::: SUPPLIED MATERIAL

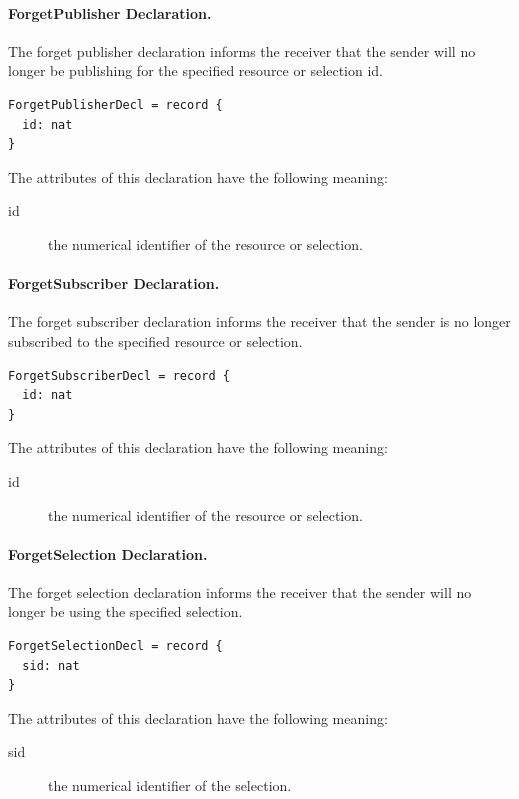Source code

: \documentclass[a4paper,oneside,article]{memoir}
\begin{document}
\paragraph{ForgetPublisher Declaration.} The forget publisher declaration informs the receiver that
the sender will no longer be publishing for the specified resource or selection id.
\begin{verbatim}
ForgetPublisherDecl = record {
  id: nat
}
\end{verbatim}
The attributes of this declaration have the following meaning:
\begin{description}
\item[id] the numerical identifier of the resource or selection.
\end{description}

\paragraph{ForgetSubscriber Declaration.} The forget subscriber declaration informs the receiver
that the sender is no longer subscribed to the specified resource or selection.
\begin{verbatim}
ForgetSubscriberDecl = record {
  id: nat
}
\end{verbatim}
The attributes of this declaration have the following meaning:
\begin{description}
\item[id] the numerical identifier of the resource or selection.
\end{description}

\paragraph{ForgetSelection Declaration.} The forget selection declaration informs the receiver that
the sender will no longer be using the specified selection.
\begin{verbatim}
ForgetSelectionDecl = record {
  sid: nat
}
\end{verbatim}
The attributes of this declaration have the following meaning:
\begin{description}
\item[sid] the numerical identifier of the selection.
\end{description}
\end{document}
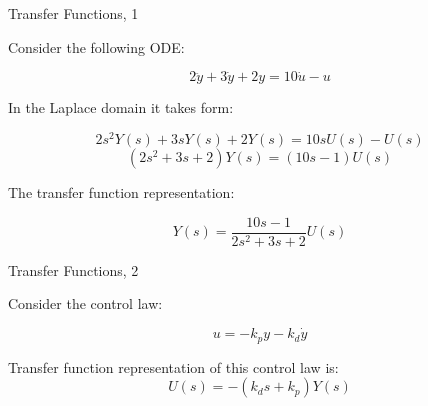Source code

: \documentclass{beamer}
\begin{document}
\begin{frame}{Transfer Functions, 1}
\begin{flushleft}

Consider the following ODE:

\begin{equation}
2 \ddot y + 3 \dot y + 2 y = 10 \dot u - u
\end{equation}

In the Laplace domain it takes form:

\begin{equation}
2 s^2 Y(s) + 3s Y(s) + 2Y(s) = 10s U(s) - U(s)
\end{equation}
%
\begin{equation}
(2s^2 + 3s + 2) Y(s) = (10s - 1)U(s)
\end{equation}

The transfer function representation: 

\begin{equation}
Y(s) = \frac{10s - 1}{2s^2 + 3s + 2} U(s)
\end{equation}

\end{flushleft}
\end{frame}




\begin{frame}{Transfer Functions, 2}
	\begin{flushleft}
		
		Consider the control law:
		
		\begin{equation}
			u = -k_p y - k_d \dot y
		\end{equation}
		
		Transfer function representation of this control law is:
		\begin{equation}
			U(s) = -(k_d s + k_p) Y(s)
		\end{equation}
		
	\end{flushleft}
\end{frame}
\end{document}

::::::

**PROBLEM DESCRIPTION:**
You are asked to reproduce each line above exactly, but to exclude the pictures.

**SOLUTION TO THIS EXERCISE:**
Source code

: \documentclass[a4paper,oneside,article]{memoir}
\begin{document}
\paragraph{ForgetPublisher Declaration.} The forget publisher declaration informs the receiver that
the sender will no longer be publishing for the specified resource or selection id.
\begin{verbatim}
ForgetPublisherDecl = record {
  id: nat
}
\end{verbatim}
The attributes of this declaration have the following meaning:
\begin{description}
\item[id] the numerical identifier of the resource or selection.
\end{description}

\paragraph{ForgetSubscriber Declaration.} The forget subscriber declaration informs the receiver
that the sender is no longer subscribed to the specified resource or selection.
\begin{verbatim}
ForgetSubscriberDecl = record {
  id: nat
}
\end{verbatim}
The attributes of this declaration have the following meaning:
\begin{description}
\item[id] the numerical identifier of the resource or selection.
\end{description}

\paragraph{ForgetSelection Declaration.} The forget selection declaration informs the receiver that
the sender will no longer be using the specified selection.
\begin{verbatim}
ForgetSelectionDecl = record {
  sid: nat
}
\end{verbatim}
The attributes of this declaration have the following meaning:
\begin{description}
\item[sid] the numerical identifier of the selection.
\end{description}
\end{document}
Source code

: \documentclass{beamer}
\begin{document}
\begin{frame}{Transfer Functions, 1}
\begin{flushleft}

Consider the following ODE:

\begin{equation}
2 \ddot y + 3 \dot y + 2 y = 10 \dot u - u
\end{equation}

In the Laplace domain it takes form:

\begin{equation}
2 s^2 Y(s) + 3s Y(s) + 2Y(s) = 10s U(s) - U(s)
\end{equation}
%
\begin{equation}
(2s^2 + 3s + 2) Y(s) = (10s - 1)U(s)
\end{equation}

The transfer function representation: 

\begin{equation}
Y(s) = \frac{10s - 1}{2s^2 + 3s + 2} U(s)
\end{equation}

\end{flushleft}
\end{frame}




\begin{frame}{Transfer Functions, 2}
	\begin{flushleft}
		
		Consider the control law:
		
		\begin{equation}
			u = -k_p y - k_d \dot y
		\end{equation}
		
		Transfer function representation of this control law is:
		\begin{equation}
			U(s) = -(k_d s + k_p) Y(s)
		\end{equation}
		
	\end{flushleft}
\end{frame}
\end{document}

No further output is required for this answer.